Обременённый расходами и долгами, ради чего он идёт на такие жертвы?
Передача рукописи в «Петербургский сборник» – акт идейной солидарности. Солидарности с Некрасовым, с Белинским, но, впрочем, и с Краевским, поскольку все они в 1845 г. составляют ещё одну компанию.
Конечно, солиднее (да и выгоднее!) иметь дело с «самим» Краевским. Но дебютант выбирает «мечты и звуки». И не потому, что так уж чтит автора одноимённой, наверняка позабытой им стихотворной книжки, а скорее – в силу молодой симпатии к сверстнику, к кругу литературных идей, ими обоими разделяемых…
Он примыкает к направлению.
«…О к ним, с ними!»
Любимец публики
15 ноября он впервые посещает Панаевых: там обыкновенно сходится весь кружок[27 - Панаевы жительствуют на углу Невского проспекта и набережной реки Фонтанки в доме купца Лопатина. Здесь же с 1843 г. живёт Белинский (он занимает освободившуюся квартиру Краевского). Осенью 1845 г. этот «литературный дом» – главная точка притяжения для дебютанта. Накануне его прихода, 14 ноября, из Петербурга отбывает Герцен, гостивший у Панаевых: его с Достоевским знакомство откладывается на год.].
На следующий день – под впечатлением – он пишет брату. Если бы мы наверное не знали, кому принадлежит текст, это послание можно было бы принять за жестокую и сокрушительную пародию.
«Ну, брат, никогда, я думаю, слава моя не дойдёт до такой апогеи, как теперь. Всюду почтение неимоверное, любопытство насчёт меня страшное… Все меня принимают как чудо. Я не могу даже раскрыть рта, чтобы во всех углах не повторяли, что Достоев<ский> тото сказал, Достоев<ский> тото хочет делать… Откровенно тебе скажу, что я теперь упоён собствен<ной> славой своей».
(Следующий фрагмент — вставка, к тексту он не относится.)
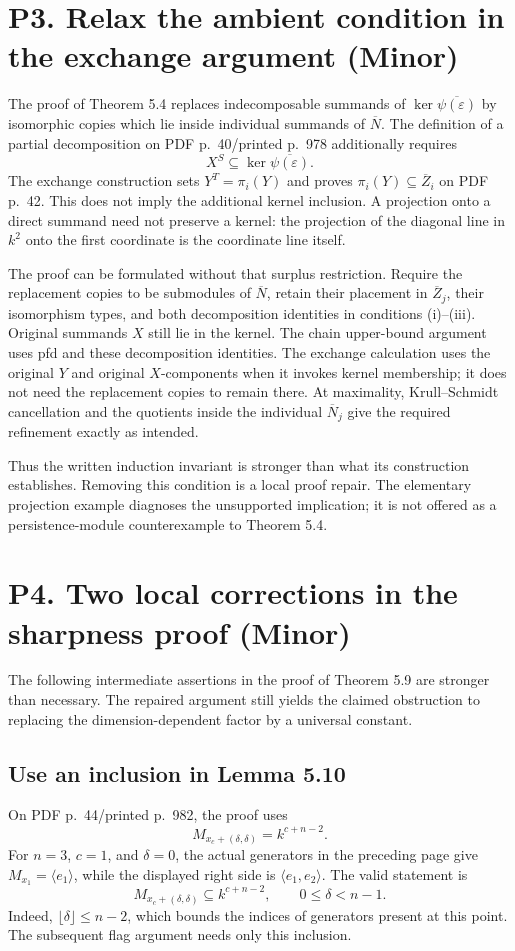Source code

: \documentclass[10pt]{article}
\begin{document}
\section*{P3. Relax the ambient condition in the exchange argument (Minor)}
The proof of Theorem 5.4 replaces indecomposable summands of \(\ker\overline{\psi(\varepsilon)}\) by isomorphic copies which lie inside individual summands of \(\overline N\). The definition of a partial decomposition on PDF p. 40/printed p. 978 additionally requires \[X^S\subseteq\ker\overline{\psi(\varepsilon)}.\] The exchange construction sets \(Y^T=\pi_i(Y)\) and proves \(\pi_i(Y)\subseteq\overline Z_i\) on PDF p. 42. This does not imply the additional kernel inclusion. A projection onto a direct summand need not preserve a kernel: the projection of the diagonal line in \(k^2\) onto the first coordinate is the coordinate line itself.\par
The proof can be formulated without that surplus restriction. Require the replacement copies to be submodules of \(\overline N\), retain their placement in \(\overline Z_j\), their isomorphism types, and both decomposition identities in conditions (i)–(iii). Original summands \(X\) still lie in the kernel. The chain upper-bound argument uses pfd and these decomposition identities. The exchange calculation uses the original \(Y\) and original \(X\)-components when it invokes kernel membership; it does not need the replacement copies to remain there. At maximality, Krull–Schmidt cancellation and the quotients inside the individual \(\overline N_j\) give the required refinement exactly as intended.\par
Thus the written induction invariant is stronger than what its construction establishes. Removing this condition is a local proof repair. The elementary projection example diagnoses the unsupported implication; it is not offered as a persistence-module counterexample to Theorem 5.4.\par
\section*{P4. Two local corrections in the sharpness proof (Minor)}
The following intermediate assertions in the proof of Theorem 5.9 are stronger than necessary. The repaired argument still yields the claimed obstruction to replacing the dimension-dependent factor by a universal constant.\par
\subsection*{Use an inclusion in Lemma 5.10}
On PDF p. 44/printed p. 982, the proof uses \[M_{x_c+(\delta,\delta)}=k^{c+n-2}.\] For \(n=3\), \(c=1\), and \(\delta=0\), the actual generators in the preceding page give \(M_{x_1}=\langle e_1\rangle\), while the displayed right side is \(\langle e_1,e_2\rangle\). The valid statement is \[M_{x_c+(\delta,\delta)}\subseteq k^{c+n-2},
 \qquad 0\leq\delta<n-1.\] Indeed, \(\lfloor\delta\rfloor\leq n-2\), which bounds the indices of generators present at this point. The subsequent flag argument needs only this inclusion.\par
\end{document}
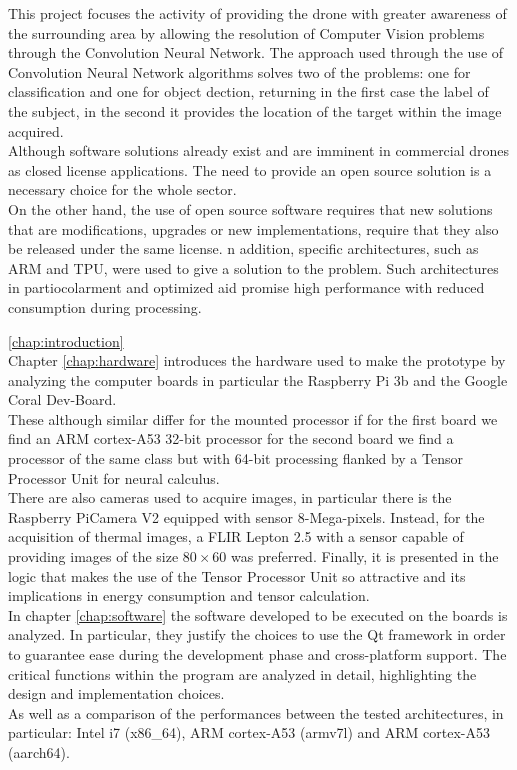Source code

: \noindent This project focuses the activity of providing the drone with greater 
awareness of the surrounding area by allowing the resolution of Computer Vision
problems through the Convolution Neural Network.
The approach used through the use of Convolution Neural Network algorithms
solves two of the problems: one for classification and one for object dection,
returning in the first case the label of the subject, in the second it provides
the location of the target within the image acquired.\\
Although software solutions already exist and are imminent in commercial drones
as closed license applications. The need to provide an open source solution is a
necessary choice for the whole sector.\\
On the other hand, the use of open source software requires that new solutions
that are modifications, upgrades or new implementations, require that they also
be released under the same license. 
n addition, specific architectures, such as ARM and TPU, were used to give a
solution to the problem. Such architectures in partiocolarment and optimized aid
promise high performance with reduced consumption during processing.



\ref{chap:introduction}\\


\noindent Chapter \ref{chap:hardware} introduces the hardware used to make the
prototype by analyzing the computer boards in particular the Raspberry Pi 3b and
the Google Coral Dev-Board.\\
These although similar differ for the mounted processor if for the first board
we find an ARM cortex-A53 32-bit processor for the second board we find a
processor of the same class but with 64-bit processing flanked by a Tensor
Processor Unit for neural calculus.\\
There are also cameras used to acquire images, in particular there is the
Raspberry PiCamera V2 equipped with sensor 8-Mega-pixels. 
Instead, for the acquisition of thermal images, a FLIR Lepton 2.5 with a sensor
capable of providing images of the size $ 80 \times 60 $ was preferred. 
Finally, it is presented in the logic that makes the use of the Tensor Processor
Unit so attractive and its implications in energy consumption and tensor
calculation.\\

\noindent In chapter \ref{chap:software} the software developed to be executed
on the boards is analyzed. 
In particular, they justify the choices to use the Qt framework in
order to guarantee ease during the development phase and cross-platform support.
The critical functions within the program are analyzed in detail, highlighting
the design and implementation choices.\\ 
As well as a comparison of the performances between the tested architectures, in
particular: Intel i7 (x86\_64), ARM cortex-A53 (armv7l) and ARM cortex-A53
(aarch64).\\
Вспомним: «Я вышел от него в упоении». Именно это чувство, впервые захватившее его тогда, весной, после встречи с Белинским, вновь возрождается осенью. Правда, теперь это упоение иного рода: оно требует приставки само. Дебютант словно напрочь забыл о своих недавних предчувствиях: как будто вовсе не ему пригрезилось «мене, текел, фарес» нагнавшей на него тоску петербургской ночью…
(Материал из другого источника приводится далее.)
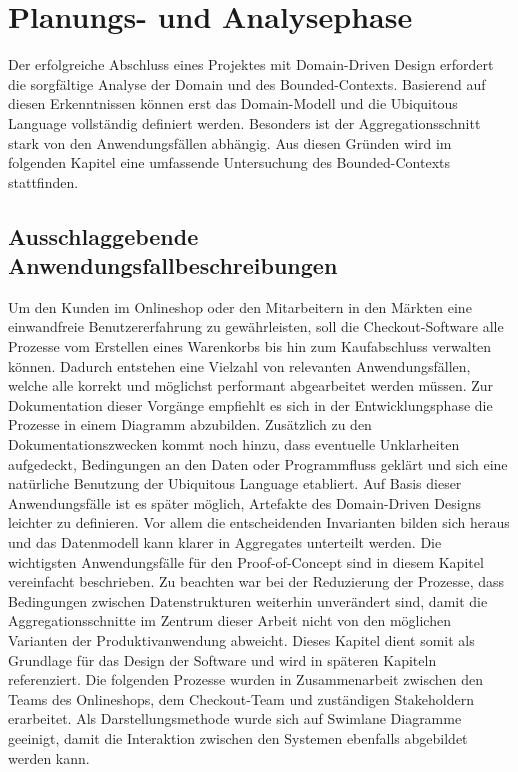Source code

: 

\chapter{Planungs- und Analysephase}

Der erfolgreiche Abschluss eines Projektes mit Domain-Driven Design erfordert die sorgfältige Analyse der Domain und des Bounded-Contexts. Basierend auf diesen Erkenntnissen können erst das Domain-Modell und die Ubiquitous Language vollständig definiert werden. Besonders ist der Aggregationsschnitt stark von den Anwendungsfällen abhängig. Aus diesen Gründen wird im folgenden Kapitel eine umfassende Untersuchung des Bounded-Contexts stattfinden.

\section{Ausschlaggebende Anwendungsfallbeschreibungen}


Um den Kunden im Onlineshop oder den Mitarbeitern in den Märkten eine einwandfreie Benutzererfahrung zu gewährleisten, soll die Checkout-Software alle Prozesse vom Erstellen eines Warenkorbs bis hin zum Kaufabschluss verwalten können. Dadurch entstehen eine Vielzahl von relevanten Anwendungsfällen, welche alle korrekt und möglichst performant abgearbeitet werden müssen. Zur Dokumentation dieser Vorgänge empfiehlt es sich in der Entwicklungsphase die Prozesse in einem Diagramm abzubilden. Zusätzlich zu den Dokumentationszwecken kommt noch hinzu, dass eventuelle Unklarheiten aufgedeckt, Bedingungen an den Daten oder Programmfluss geklärt und sich eine natürliche Benutzung der Ubiquitous Language etabliert. Auf Basis dieser Anwendungsfälle ist es später möglich, Artefakte des Domain-Driven Designs leichter zu definieren. Vor allem die entscheidenden Invarianten bilden sich heraus und das Datenmodell kann klarer in Aggregates unterteilt werden. Die wichtigsten Anwendungsfälle für den Proof-of-Concept sind in diesem Kapitel vereinfacht beschrieben. Zu beachten war bei der Reduzierung der Prozesse, dass Bedingungen zwischen Datenstrukturen weiterhin unverändert sind, damit die Aggregationsschnitte im Zentrum dieser Arbeit nicht von den möglichen Varianten der Produktivanwendung abweicht. Dieses Kapitel dient somit als Grundlage für das Design der Software und wird in späteren Kapiteln referenziert. Die folgenden Prozesse wurden in Zusammenarbeit zwischen den Teams des Onlineshops, dem Checkout-Team und zuständigen \Gls{Stakeholder}n erarbeitet. Als Darstellungsmethode wurde sich auf Swimlane Diagramme geeinigt, damit die Interaktion zwischen den Systemen ebenfalls abgebildet werden kann.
«Эх, самолюбие моё расхлесталось!» И – как высший градус этого «расхлеставшегося» самолюбия – передача чужого, но отнюдь не отвергаемого мнения: «Гоголь… не так глубок, как я».
Гоголь упомянут как нельзя кстати. Поразительно только, что такой знаток и ценитель гоголевских писаний не улавливает в собственной захлёбывающейся речи этот знакомый звук. Впрочем, может быть, в слове «расхлесталось» как раз и содержится скрытое указание на имя?
«Да, и в журналы помещаю… “Пожалуйста, братец, напиши что-нибудь”. Думаю себе: “Пожалуй, изволь, братец!”»
Автор «Бедных людей» проговаривает свой эпистолярный монолог в той же – хлестаковской – тональности. Он, автор, тоже «с Пушкиным на дружеской ноге». Во всяком случае, фамилии «аристократишек» – князя Одоевского и графа Соллогуба – помянуты с насмешливым пренебрежением: не столько даже к их титулам, сколько к заискивающим, с точки зрения автора, попыткам добиться немедленного знакомства. Между тем «Бедные люди» будут украшены в печати эпиграфом из того же князя Одоевского.
Здесь различима грань: между литературой и «окололитературой».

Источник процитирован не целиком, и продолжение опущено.